Du coup voilà, une histoire très bancale, bien qu’on ait deux actes bien distincts. Des humains foireux et ennuyeux, tandis que les dinosaures sont les véritables personnages du film, et une Rexie qui devient le dino ex machina de l’univers, au point de devenir un running gag.


Sur le casting, je ne vais pas m’étendre, car c’est le désert total. Chris Pratt ne réussit pas à sauver son personnage malgré sa bonne volonté, Bryce Dallas Howard n’amène rien d’autre que son joli minois, et le reste n’est que déception. Même pour l’immense James Cromwell, que j’adore, qui est pratiquement invisible.
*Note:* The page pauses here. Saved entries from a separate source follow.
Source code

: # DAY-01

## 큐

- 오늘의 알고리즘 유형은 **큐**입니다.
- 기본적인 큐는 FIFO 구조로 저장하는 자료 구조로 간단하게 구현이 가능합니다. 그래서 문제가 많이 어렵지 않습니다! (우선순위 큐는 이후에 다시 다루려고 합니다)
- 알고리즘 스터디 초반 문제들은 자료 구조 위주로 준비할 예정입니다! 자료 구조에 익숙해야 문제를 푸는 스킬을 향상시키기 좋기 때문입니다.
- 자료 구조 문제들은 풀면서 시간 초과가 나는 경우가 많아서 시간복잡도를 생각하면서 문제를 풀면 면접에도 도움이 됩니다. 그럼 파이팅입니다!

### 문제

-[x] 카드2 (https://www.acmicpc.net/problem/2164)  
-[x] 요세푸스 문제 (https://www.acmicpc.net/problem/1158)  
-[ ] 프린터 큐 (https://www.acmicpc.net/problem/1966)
Et du coup, du point de vue technique, le film est plutôt correct. La musique de Giacchino reste dans la lignée du précédent film, s’adaptant plutôt bien à l’ambiance mais sans vraiment d’originalité. Les effets spéciaux sont impressionnants, une nouvelle fois, notamment pour la modélisation des dinosaures, que ce soit pour les CGI ou les animatroniques (et franchement, parfois, c’est très difficile de voir la différence). Les décors restent dans l’ensemble très corrects, notamment le manoir qui sort tout droit d’un film d’horreur des années 50-60. Ce qui m’amène au point que j’ai particulièrement apprécié dans ce film : la mise en scène.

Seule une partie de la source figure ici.